VFolgore72 ha scritto: No, non mi sono mai annoiato se è per questo. Lo ammetto. Più che altro una forte frustrazione sopratutto sul profluvio di parole, dove spesse volte ti portava a perdere il filo del discorso. Insomma, c’erano momenti che capivo cosa voleva dire l’autore ed era anche illuminante, peccato che questi momenti erano più rari di un diamante. 
Vittorio, Vittorio, non dire così. Non ti diverte la piccola banda che cammina così fiera in mezzo alla gente; Incurante della possibilità di creare scompiglio. Andrèe che si getta con un salta sopra la testa di un vecchietto in carrozzina. Questa esuberanza giovanile, un po' dissacratoria e piena di energia. L'incontro e l'amicizia con Saint-Loup, e il primo incontro con il Barone Charlus, che già qui viene presentato come una persona non priva di zone d'ombra.

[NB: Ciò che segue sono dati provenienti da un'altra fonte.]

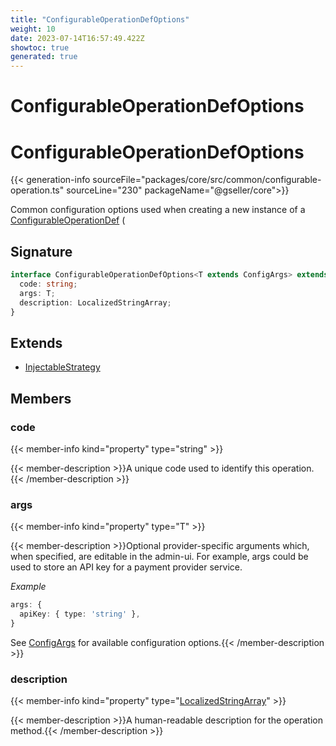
 ```yaml
---
title: "ConfigurableOperationDefOptions"
weight: 10
date: 2023-07-14T16:57:49.422Z
showtoc: true
generated: true
---
```

<!-- This file was generated from the Vendure source. Do not modify. Instead, re-run the "docs:build" script -->

# ConfigurableOperationDefOptions
<div class="symbol">


# ConfigurableOperationDefOptions

{{< generation-info sourceFile="packages/core/src/common/configurable-operation.ts" sourceLine="230" packageName="@gseller/core">}}

Common configuration options used when creating a new instance of a
<a href='/typescript-api/configurable-operation-def/#configurableoperationdef'>ConfigurableOperationDef</a> (

## Signature

```TypeScript
interface ConfigurableOperationDefOptions<T extends ConfigArgs> extends InjectableStrategy {
  code: string;
  args: T;
  description: LocalizedStringArray;
}
```
## Extends

 * <a href='/typescript-api/common/injectable-strategy#injectablestrategy'>InjectableStrategy</a>


## Members

### code

{{< member-info kind="property" type="string"  >}}

{{< member-description >}}A unique code used to identify this operation.{{< /member-description >}}

### args

{{< member-info kind="property" type="T"  >}}

{{< member-description >}}Optional provider-specific arguments which, when specified, are
editable in the admin-ui. For example, args could be used to store an API key
for a payment provider service.

*Example*

```ts
args: {
  apiKey: { type: 'string' },
}
```

See <a href='/typescript-api/configurable-operation-def/config-args#configargs'>ConfigArgs</a> for available configuration options.{{< /member-description >}}

### description

{{< member-info kind="property" type="<a href='/typescript-api/configurable-operation-def/localized-string-array#localizedstringarray'>LocalizedStringArray</a>"  >}}

{{< member-description >}}A human-readable description for the operation method.{{< /member-description >}}


</div>

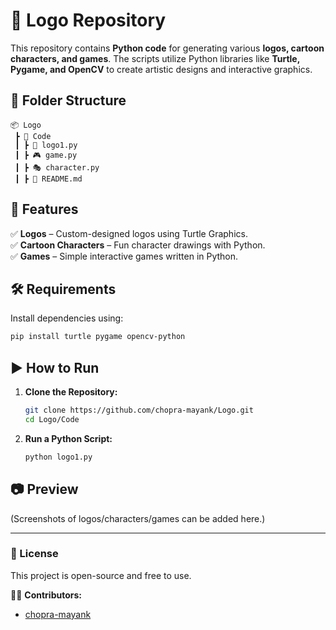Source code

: # 🌟 Logo Repository

This repository contains **Python code** for generating various **logos, cartoon characters, and games**. The scripts utilize Python libraries like **Turtle, Pygame, and OpenCV** to create artistic designs and interactive graphics.

## 📂 Folder Structure
```
📦 Logo  
 ┣ 📂 Code  
 ┃ ┣ 🐍 logo1.py  
 ┃ ┣ 🎮 game.py  
 ┃ ┣ 🎭 character.py  
 ┃ ┣ 📜 README.md  
```

## 🚀 Features  
✅ **Logos** – Custom-designed logos using Turtle Graphics.  
✅ **Cartoon Characters** – Fun character drawings with Python.  
✅ **Games** – Simple interactive games written in Python.  

## 🛠️ Requirements  
Install dependencies using:  
```sh
pip install turtle pygame opencv-python
```

## ▶️ How to Run  
1. **Clone the Repository:**  
   ```sh
   git clone https://github.com/chopra-mayank/Logo.git
   cd Logo/Code
   ```

2. **Run a Python Script:**  
   ```sh
   python logo1.py
   ```

## 📷 Preview  
(Screenshots of logos/characters/games can be added here.)  

---

### 📝 License  
This project is open-source and free to use.  

👨‍💻 **Contributors:**  
- [chopra-mayank](https://github.com/chopra-mayank)  

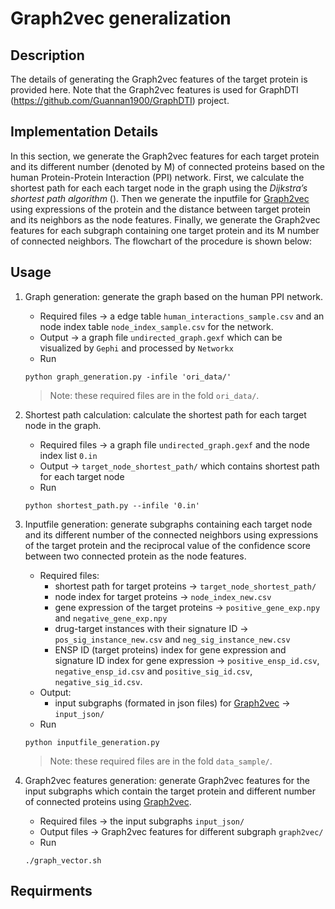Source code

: # Graph2vec generalization

## Description
The details of generating the Graph2vec features of the target protein is provided here. Note that the Graph2vec features is used for GraphDTI (https://github.com/Guannan1900/GraphDTI) project.

## Implementation Details
In this section, we generate the Graph2vec features for each target protein and its different number (denoted by M) of connected proteins based on the human Protein-Protein Interaction (PPI) network. First, we calculate the shortest path for each each target node in the graph using the *Dijkstra’s shortest path algorithm* (). Then we generate the inputfile for [Graph2vec](https://github.com/benedekrozemberczki/graph2vec) using expressions of the protein and the distance between target protein and its neighbors as the node features. Finally, we generate the Graph2vec features for each subgraph containing one target protein and its M number of connected neighbors. The flowchart of the procedure is shown below:

## Usage
1. Graph generation: generate the graph based on the human PPI network.
    - Required files -> a edge table ```human_interactions_sample.csv``` and an node index table ```node_index_sample.csv``` for the network.
    - Output -> a graph file ```undirected_graph.gexf``` which can be visualized by ```Gephi``` and processed by ```Networkx``` 
    - Run
    ```shell
    python graph_generation.py -infile 'ori_data/'
    ```
    > Note: these required files are in the fold ```ori_data/```.
2. Shortest path calculation: calculate the shortest path for each target node in the graph.
    - Required files -> a graph file ```undirected_graph.gexf``` and the node index list ```0.in```
    - Output -> ```target_node_shortest_path/``` which contains shortest path for each target node
    - Run
    ```shell
    python shortest_path.py --infile '0.in'
    ```

3. Inputfile generation: generate subgraphs containing each target node and its different number of the connected neighbors using expressions of the target protein and the reciprocal value of the confidence score between two connected protein as the node features.
    - Required files:
      + shortest path for target proteins -> ```target_node_shortest_path/```
      + node index for target proteins -> ```node_index_new.csv```
      + gene expression of the target proteins ->  ```positive_gene_exp.npy``` and ```negative_gene_exp.npy```
      + drug-target instances with their signature ID -> ```pos_sig_instance_new.csv``` and ```neg_sig_instance_new.csv```
      + ENSP ID (target proteins) index for gene expression and signature ID index for gene expression -> ```positive_ensp_id.csv```, ```negative_ensp_id.csv``` and     ```positive_sig_id.csv```, ```negative_sig_id.csv```.
     - Output:
       + input subgraphs (formated in json files) for [Graph2vec](https://github.com/benedekrozemberczki/graph2vec) -> ```input_json/```
     - Run
     ```shell
     python inputfile_generation.py 
     ```
     
    > Note: these required files are in the fold ```data_sample/```.
4. Graph2vec features generation: generate Graph2vec features for the input subgraphs which contain the target protein and different number of connected proteins using [Graph2vec](https://github.com/benedekrozemberczki/graph2vec).
    - Required files -> the input subgraphs ```input_json/```
    - Output files -> Graph2vec features for different subgraph ```graph2vec/``` 
    - Run
    ```shell
    ./graph_vector.sh
    ```

## Requirments

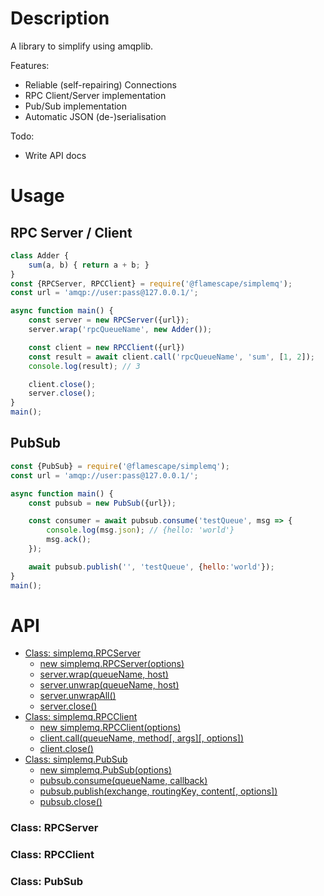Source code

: # Description

A library to simplify using amqplib.

Features:
- Reliable (self-repairing) Connections
- RPC Client/Server implementation
- Pub/Sub implementation
- Automatic JSON (de-)serialisation

Todo:
- Write API docs

# Usage

## RPC Server / Client

```js
class Adder {
    sum(a, b) { return a + b; }
}
const {RPCServer, RPCClient} = require('@flamescape/simplemq');
const url = 'amqp://user:pass@127.0.0.1/';

async function main() {
    const server = new RPCServer({url});
    server.wrap('rpcQueueName', new Adder());

    const client = new RPCClient({url})
    const result = await client.call('rpcQueueName', 'sum', [1, 2]);
    console.log(result); // 3

    client.close();
    server.close();
}
main();
```

## PubSub

```js
const {PubSub} = require('@flamescape/simplemq');
const url = 'amqp://user:pass@127.0.0.1/';

async function main() {
    const pubsub = new PubSub({url});

    const consumer = await pubsub.consume('testQueue', msg => {
        console.log(msg.json); // {hello: 'world'}
        msg.ack();
    });

    await pubsub.publish('', 'testQueue', {hello:'world'});
}
main();
```

# API

- [Class: simplemq.RPCServer](#class-rpcserver)
  - [new simplemq.RPCServer(options)](#new-simplemqrpcserveroptions)
  - [server.wrap(queueName, host)](#serverwrap)
  - [server.unwrap(queueName, host)](#serverunwrap)
  - [server.unwrapAll()](#serverunwrapAll)
  - [server.close()](#serverclose)
- [Class: simplemq.RPCClient](#class-rpcclient)
  - [new simplemq.RPCClient(options)](#new-simplemqrpcclientoptions)
  - [client.call(queueName, method[, args][, options])](#clientcall)
  - [client.close()](#clientclose)
- [Class: simplemq.PubSub](#class-pubsub)
  - [new simplemq.PubSub(options)](#new-simplemqpubsuboptions)
  - [pubsub.consume(queueName, callback)](#pubsubconsume)
  - [pubsub.publish(exchange, routingKey, content[, options])](#pubsubpublish)
  - [pubsub.close()](#[pubsubclose)

### Class: RPCServer

### Class: RPCClient

### Class: PubSub
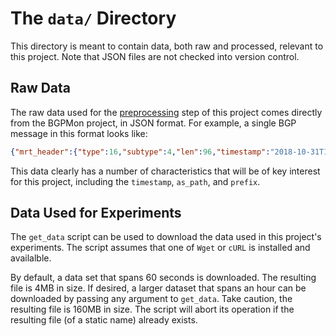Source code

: # The `data/` Directory
This directory is meant to contain data, both raw and processed, relevant to
this project.  Note that JSON files are not checked into version control.

## Raw Data
The raw data used for the [preprocessing](/src/preprocessing) step of this
project comes directly from the BGPMon project, in JSON format. For example, a
single BGP message in this format looks like:
```json
{"mrt_header":{"type":16,"subtype":4,"len":96,"timestamp":"2018-10-31T18:00:00-06:00"},"bgp4mp_header":{"peer_as":####,"local_as":####,"address_family":1,"peer_ip":"#.#.#.#","local_ip":"#.#.#.#"},"bgp_header":{"marker":"/////////////////////w==","length":76,"type":2},"bgp_update":{"advertized_routes":[{"prefix":"#.#.#.#","mask":24}],"attrs":{"transitive_bit":true,"as_path":[{"as_seq":[####,####,#####]}],"types":[1,2,7],"aggregator":{"as":#####,"ip":"#.#.#.#"}}}},
```

This data clearly has a number of characteristics that will be of key interest
for this project, including the `timestamp`, `as_path`, and `prefix`.

## Data Used for Experiments
The `get_data` script can be used to download the data used in this project's
experiments. The script assumes that one of `Wget` or `cURL` is installed and
availalble.

By default, a data set that spans 60 seconds is downloaded. The resulting file
is 4MB in size. If desired, a larger dataset that spans an hour can be
downloaded by passing any argument to `get_data`. Take caution, the resulting
file is 160MB in size. The script will abort its operation if the resulting file
(of a static name) already exists.
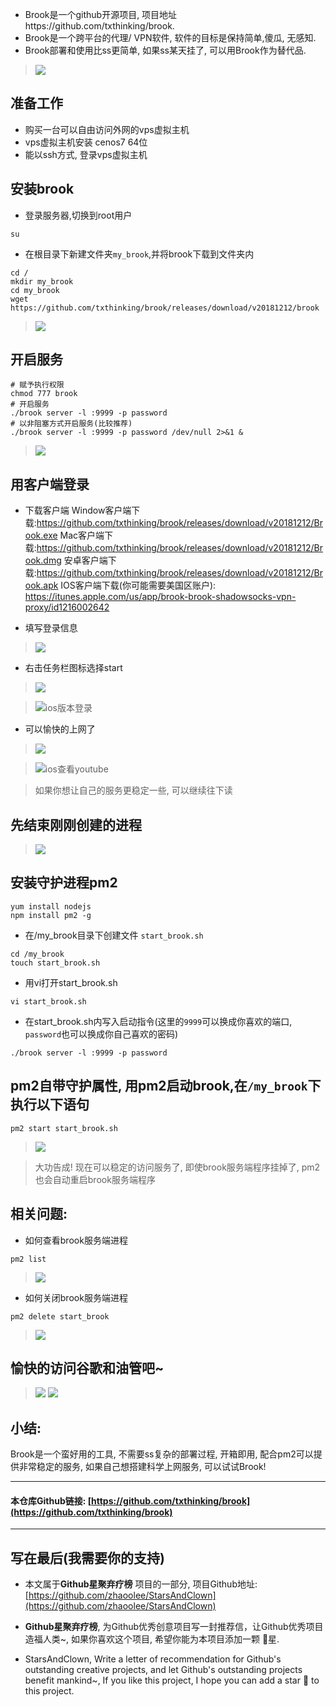 - Brook是一个github开源项目, 项目地址https://github.com/txthinking/brook.
- Brook是一个跨平台的代理/ VPN软件, 软件的目标是保持简单,傻瓜, 无感知.
- Brook部署和使用比ss更简单, 如果ss某天挂了, 可以用Brook作为替代品.

> ![](https://raw.githubusercontent.com/zhaoolee/GraphBed/master/StarsAndClown/37a4dd08d88b4a22a23eeae7280bbc4b.png)





## 准备工作
- 购买一台可以自由访问外网的vps虚拟主机
- vps虚拟主机安装 cenos7 64位
- 能以ssh方式, 登录vps虚拟主机

## 安装brook
- 登录服务器,切换到root用户
```
su
```
- 在根目录下新建文件夹`my_brook`,并将brook下载到文件夹内
```
cd / 
mkdir my_brook
cd my_brook 
wget https://github.com/txthinking/brook/releases/download/v20181212/brook
```
> ![](https://raw.githubusercontent.com/zhaoolee/GraphBed/master/StarsAndClown/6ccb182130c1420185733516c9caf954.png)

## 开启服务

```
# 赋予执行权限
chmod 777 brook
# 开启服务
./brook server -l :9999 -p password
# 以非阻塞方式开启服务(比较推荐)
./brook server -l :9999 -p password /dev/null 2>&1 &
```
> ![](https://raw.githubusercontent.com/zhaoolee/GraphBed/master/StarsAndClown/0c5364618e7b47b99f924427ebb15cff.png)

## 用客户端登录
- 下载客户端
Window客户端下载:https://github.com/txthinking/brook/releases/download/v20181212/Brook.exe
Mac客户端下载:https://github.com/txthinking/brook/releases/download/v20181212/Brook.dmg
安卓客户端下载:https://github.com/txthinking/brook/releases/download/v20181212/Brook.apk
IOS客户端下载(你可能需要美国区账户): https://itunes.apple.com/us/app/brook-brook-shadowsocks-vpn-proxy/id1216002642

- 填写登录信息
> ![](https://raw.githubusercontent.com/zhaoolee/GraphBed/master/StarsAndClown/5476479392f64fa19a7bc22c3ff7d332.png)
- 右击任务栏图标选择start
> ![](https://raw.githubusercontent.com/zhaoolee/GraphBed/master/StarsAndClown/91cbb86f9b4f408e91ad20c03a78a9ad.png)

> ![ios版本登录](https://raw.githubusercontent.com/zhaoolee/GraphBed/master/StarsAndClown/fbdcb746b2144893be867fcfcd67fd9d.jpeg)




- 可以愉快的上网了
> ![](https://raw.githubusercontent.com/zhaoolee/GraphBed/master/StarsAndClown/5063b5ef104541caa548b24b01c150d5.png)

> ![ios查看youtube](https://raw.githubusercontent.com/zhaoolee/GraphBed/master/StarsAndClown/0fc167df25b14d35ae2c04c88af5f6ff.jpeg)



> 如果你想让自己的服务更稳定一些, 可以继续往下读
## 先结束刚刚创建的进程
> ![](https://raw.githubusercontent.com/zhaoolee/GraphBed/master/StarsAndClown/d3a3d31cd2cd402796da0181b3d01e93.png)

## 安装守护进程pm2
```
yum install nodejs
npm install pm2 -g
```
- 在/my_brook目录下创建文件 `start_brook.sh`
```
cd /my_brook
touch start_brook.sh
```
- 用vi打开start_brook.sh
```
vi start_brook.sh
```
- 在start_brook.sh内写入启动指令(这里的`9999`可以换成你喜欢的端口, `password`也可以换成你自己喜欢的密码)
```
./brook server -l :9999 -p password
```
## pm2自带守护属性, 用pm2启动brook,在`/my_brook`下执行以下语句
```
pm2 start start_brook.sh
```
> ![](https://raw.githubusercontent.com/zhaoolee/GraphBed/master/StarsAndClown/44fef4281b63424f99286b11401f99a8.png)

>  大功告成! 现在可以稳定的访问服务了, 即使brook服务端程序挂掉了, pm2也会自动重启brook服务端程序

## 相关问题:

- 如何查看brook服务端进程

```
pm2 list
```
> ![](https://raw.githubusercontent.com/zhaoolee/GraphBed/master/StarsAndClown/32bff8cc011e48d39cdc0f78a9b87398.png)

- 如何关闭brook服务端进程

```
pm2 delete start_brook
```

> ![](https://raw.githubusercontent.com/zhaoolee/GraphBed/master/StarsAndClown/c6d200205a9e40708076eabb8a7d225e.png)

## 愉快的访问谷歌和油管吧~
> ![](https://raw.githubusercontent.com/zhaoolee/GraphBed/master/StarsAndClown/eae822adad724eb78e62487741fbaa1f.png)
> ![](https://raw.githubusercontent.com/zhaoolee/GraphBed/master/StarsAndClown/645d3ecea481461fad6c843be383a7eb.png)


## 小结:
Brook是一个蛮好用的工具, 不需要ss复杂的部署过程, 开箱即用, 配合pm2可以提供非常稳定的服务, 如果自己想搭建科学上网服务, 可以试试Brook!  



---

#### 本仓库Github链接: [https://github.com/txthinking/brook](https://github.com/txthinking/brook)

---

## 写在最后(我需要你的支持)
- 本文属于**Github星聚弃疗榜** 项目的一部分, 项目Github地址: [https://github.com/zhaoolee/StarsAndClown](https://github.com/zhaoolee/StarsAndClown)

- **Github星聚弃疗榜**, 为Github优秀创意项目写一封推荐信，让Github优秀项目造福人类~, 如果你喜欢这个项目, 希望你能为本项目添加一颗 🌟星.

- StarsAndClown, Write a letter of recommendation for Github's outstanding creative projects, and let Github's outstanding projects benefit mankind~, If you like this project, I hope you can add a star 🌟 to this project.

Nella ricerca ci sono due Narratori, quello che racconta e vive nel presente, e quello che racconta ma vive nel passato. Considerando le cose da questo punto di vista forse tutto ti sarà meno faticoso.
Sto leggendo "Poust, l'opera, la vita, la critica" un saggio di 200 pagine di J.Y. Tadié. E' a lui che dobbiamo l'ultima edizione revisionata del 1987 dopo il ritrovamento di altri quaderni dello scrittore. Un saggio che si legge facilmente seduti in poltrona, diviso in capitoli per argomenti.
Secondo me utilissimo.
Altrimenti più breve, 140 pagine, di Alberto Beretta Anguissola, curatore di tutta la Ricerca per conto di Mondadori, dal titolo "Proust: guida alla Recherche"
Io penso che leggere Proust senza una guida sia possibile, ma non sufficiente per un lettore intelligente ed esigente come te. Dai fai ancora un passettino avanti.
Durante il primo libro non ho fatto altro che lamentarmi, dicevo che Proust era ancora con i piedi nell'ottocento, che era uno snob, che parlava di persone e di ambienti dei quali non mi interessava nulla. Poi ad un certo punto ho incominciato a capire che le cose stavano in un altro modo, grazie anche ai miei due compagni di lettura.